[[ Supplied information, beginning ]]

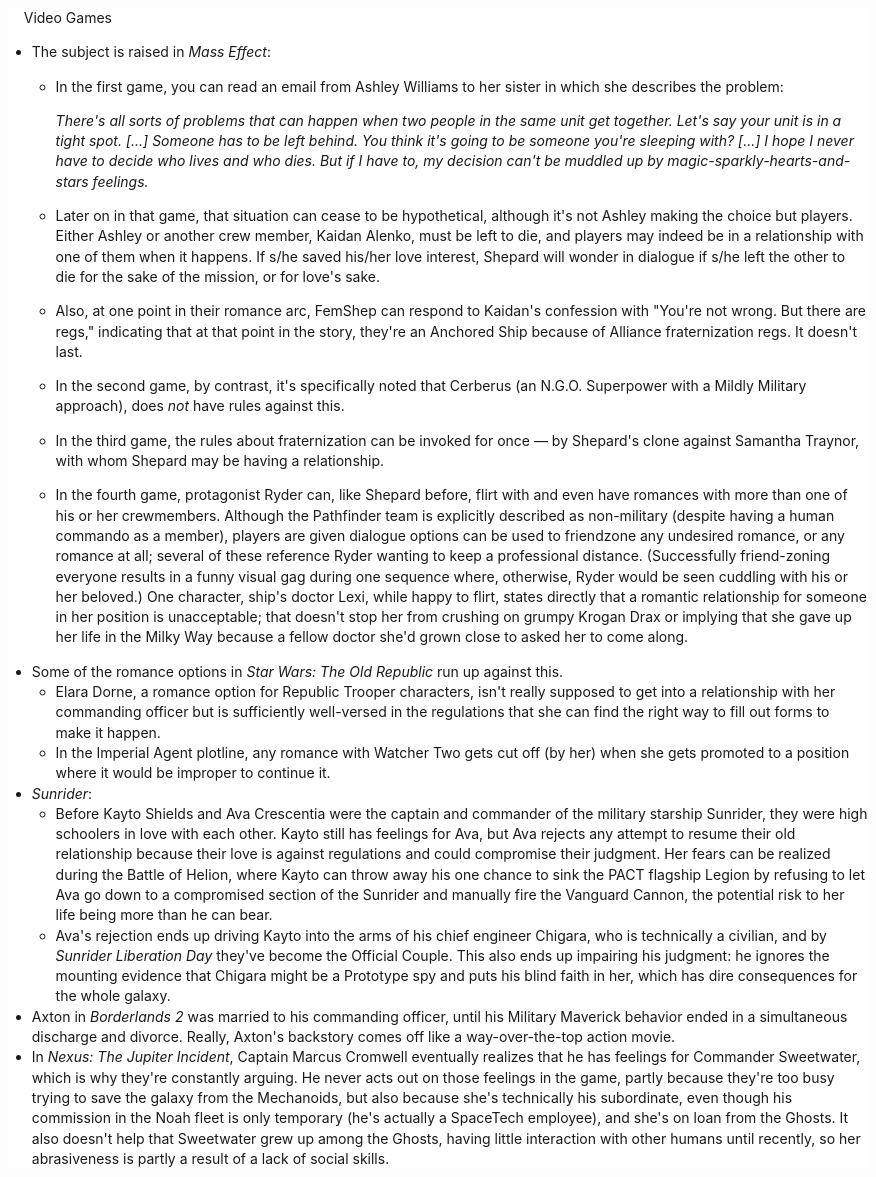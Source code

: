     Video Games 

-   The subject is raised in _Mass Effect_:
    -   In the first game, you can read an email from Ashley Williams to her sister in which she describes the problem:
        
        _There's all sorts of problems that can happen when two people in the same unit get together. Let's say your unit is in a tight spot. \[...\] Someone has to be left behind. You think it's going to be someone you're sleeping with? \[...\] I hope I never have to decide who lives and who dies. But if I have to, my decision can't be muddled up by magic-sparkly-hearts-and-stars feelings._
        
    -   Later on in that game, that situation can cease to be hypothetical, although it's not Ashley making the choice but players. Either Ashley or another crew member, Kaidan Alenko, must be left to die, and players may indeed be in a relationship with one of them when it happens. If s/he saved his/her love interest, Shepard will wonder in dialogue if s/he left the other to die for the sake of the mission, or for love's sake.
    -   Also, at one point in their romance arc, FemShep can respond to Kaidan's confession with "You're not wrong. But there are regs," indicating that at that point in the story, they're an Anchored Ship because of Alliance fraternization regs. It doesn't last.
    -   In the second game, by contrast, it's specifically noted that Cerberus (an N.G.O. Superpower with a Mildly Military approach), does _not_ have rules against this.
    -   In the third game, the rules about fraternization can be invoked for once — by Shepard's clone against Samantha Traynor, with whom Shepard may be having a relationship.
    -   In the fourth game, protagonist Ryder can, like Shepard before, flirt with and even have romances with more than one of his or her crewmembers. Although the Pathfinder team is explicitly described as non-military (despite having a human commando as a member), players are given dialogue options can be used to friendzone any undesired romance, or any romance at all; several of these reference Ryder wanting to keep a professional distance. (Successfully friend-zoning everyone results in a funny visual gag during one sequence where, otherwise, Ryder would be seen cuddling with his or her beloved.) One character, ship's doctor Lexi, while happy to flirt, states directly that a romantic relationship for someone in her position is unacceptable; that doesn't stop her from crushing on grumpy Krogan Drax or implying that she gave up her life in the Milky Way because a fellow doctor she'd grown close to asked her to come along.
-   Some of the romance options in _Star Wars: The Old Republic_ run up against this.
    -   Elara Dorne, a romance option for Republic Trooper characters, isn't really supposed to get into a relationship with her commanding officer but is sufficiently well-versed in the regulations that she can find the right way to fill out forms to make it happen.
    -   In the Imperial Agent plotline, any romance with Watcher Two gets cut off (by her) when she gets promoted to a position where it would be improper to continue it.
-   _Sunrider_:
    -   Before Kayto Shields and Ava Crescentia were the captain and commander of the military starship Sunrider, they were high schoolers in love with each other. Kayto still has feelings for Ava, but Ava rejects any attempt to resume their old relationship because their love is against regulations and could compromise their judgment. Her fears can be realized during the Battle of Helion, where Kayto can throw away his one chance to sink the PACT flagship Legion by refusing to let Ava go down to a compromised section of the Sunrider and manually fire the Vanguard Cannon, the potential risk to her life being more than he can bear.
    -   Ava's rejection ends up driving Kayto into the arms of his chief engineer Chigara, who is technically a civilian, and by _Sunrider Liberation Day_ they've become the Official Couple. This also ends up impairing his judgment: he ignores the mounting evidence that Chigara might be a Prototype spy and puts his blind faith in her, which has dire consequences for the whole galaxy.
-   Axton in _Borderlands 2_ was married to his commanding officer, until his Military Maverick behavior ended in a simultaneous discharge and divorce. Really, Axton's backstory comes off like a way-over-the-top action movie.
-   In _Nexus: The Jupiter Incident_, Captain Marcus Cromwell eventually realizes that he has feelings for Commander Sweetwater, which is why they're constantly arguing. He never acts out on those feelings in the game, partly because they're too busy trying to save the galaxy from the Mechanoids, but also because she's technically his subordinate, even though his commission in the Noah fleet is only temporary (he's actually a SpaceTech employee), and she's on loan from the Ghosts. It also doesn't help that Sweetwater grew up among the Ghosts, having little interaction with other humans until recently, so her abrasiveness is partly a result of a lack of social skills.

[[ Supplied information, end ]]

Task to complete
Tally the lines in the entries above that hold the word "commanding". Reply with nothing but that count.

Task response
2